Directions:
Everything in the data gets repeated exactly, except for the pictures.

Data for review:
[Start of Attachment]
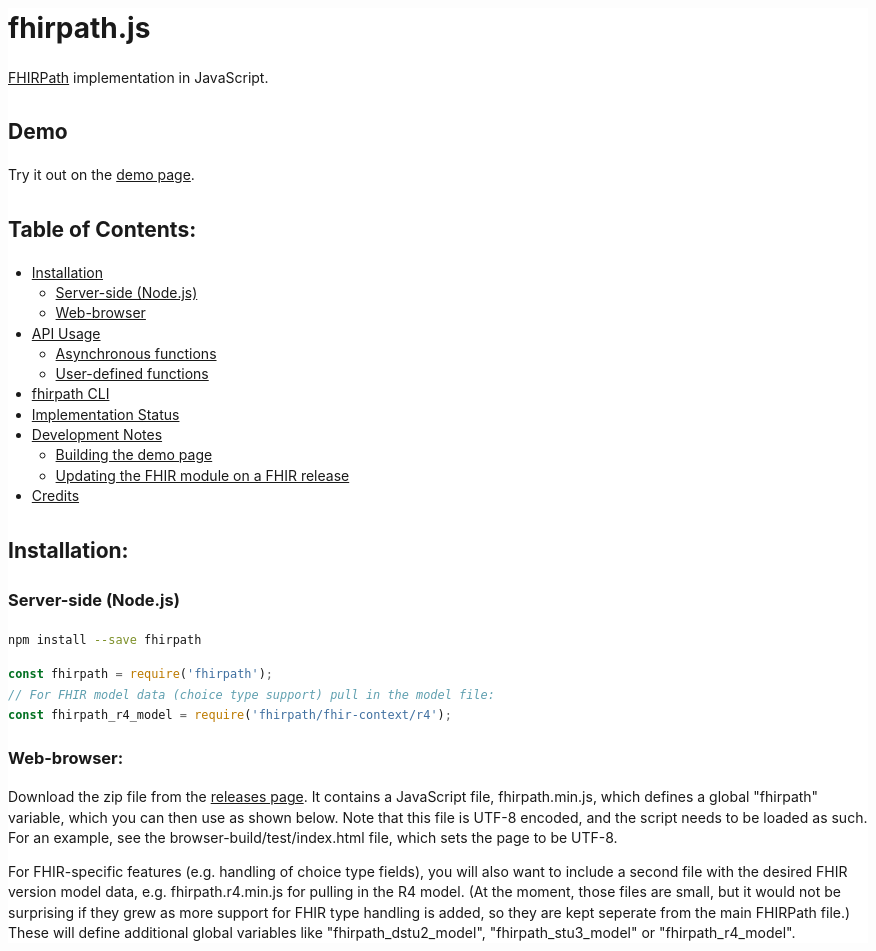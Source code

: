 # fhirpath.js

[FHIRPath](http://hl7.org/fhirpath/) implementation in JavaScript.

## Demo
Try it out on the [demo page](https://hl7.github.io/fhirpath.js/).

## Table of Contents:
- [Installation](#installation-)
  * [Server-side (Node.js)](#server-side--nodejs-)
  * [Web-browser](#web-browser-)
- [API Usage](#api-usage)
  * [Asynchronous functions](#asynchronous-functions)
  * [User-defined functions](#user-defined-functions)
- [fhirpath CLI](#fhirpath-cli)
- [Implementation Status](#implementation-status)
- [Development Notes](#development-notes)
  * [Building the demo page](#building-the-demo-page)
  * [Updating the FHIR module on a FHIR release](#updating-the-fhir-module-on-a-fhir-release)
- [Credits](#credits)

## Installation:

### Server-side (Node.js)

```sh
npm install --save fhirpath
```

```js
const fhirpath = require('fhirpath');
// For FHIR model data (choice type support) pull in the model file:
const fhirpath_r4_model = require('fhirpath/fhir-context/r4');
```

### Web-browser:

Download the zip file from the [releases
page](https://github.com/HL7/fhirpath.js/releases).  It contains a JavaScript
file, fhirpath.min.js, which defines a global "fhirpath" variable, which you can
then use as shown below.  Note that this file is UTF-8 encoded, and the script
needs to be loaded as such.  For an example, see the
browser-build/test/index.html file, which sets the page to be UTF-8.

For FHIR-specific features (e.g. handling of choice type fields), you will also
want to include a second file with the desired FHIR version model data, e.g.
fhirpath.r4.min.js for pulling in the R4 model.  (At the moment, those files are
small, but it would not be surprising if they grew as more support for FHIR type
handling is added, so they are kept seperate from the main FHIRPath file.)
These will define additional global variables like "fhirpath_dstu2_model",
"fhirpath_stu3_model" or "fhirpath_r4_model".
[End of Attachment]
Output of the exercise:
Source code

: # fhirpath.js

[FHIRPath](http://hl7.org/fhirpath/) implementation in JavaScript.

## Demo
Try it out on the [demo page](https://hl7.github.io/fhirpath.js/).

## Table of Contents:
- [Installation](#installation-)
  * [Server-side (Node.js)](#server-side--nodejs-)
  * [Web-browser](#web-browser-)
- [API Usage](#api-usage)
  * [Asynchronous functions](#asynchronous-functions)
  * [User-defined functions](#user-defined-functions)
- [fhirpath CLI](#fhirpath-cli)
- [Implementation Status](#implementation-status)
- [Development Notes](#development-notes)
  * [Building the demo page](#building-the-demo-page)
  * [Updating the FHIR module on a FHIR release](#updating-the-fhir-module-on-a-fhir-release)
- [Credits](#credits)

## Installation:

### Server-side (Node.js)

```sh
npm install --save fhirpath
```

```js
const fhirpath = require('fhirpath');
// For FHIR model data (choice type support) pull in the model file:
const fhirpath_r4_model = require('fhirpath/fhir-context/r4');
```

### Web-browser:

Download the zip file from the [releases
page](https://github.com/HL7/fhirpath.js/releases).  It contains a JavaScript
file, fhirpath.min.js, which defines a global "fhirpath" variable, which you can
then use as shown below.  Note that this file is UTF-8 encoded, and the script
needs to be loaded as such.  For an example, see the
browser-build/test/index.html file, which sets the page to be UTF-8.

For FHIR-specific features (e.g. handling of choice type fields), you will also
want to include a second file with the desired FHIR version model data, e.g.
fhirpath.r4.min.js for pulling in the R4 model.  (At the moment, those files are
small, but it would not be surprising if they grew as more support for FHIR type
handling is added, so they are kept seperate from the main FHIRPath file.)
These will define additional global variables like "fhirpath_dstu2_model",
"fhirpath_stu3_model" or "fhirpath_r4_model".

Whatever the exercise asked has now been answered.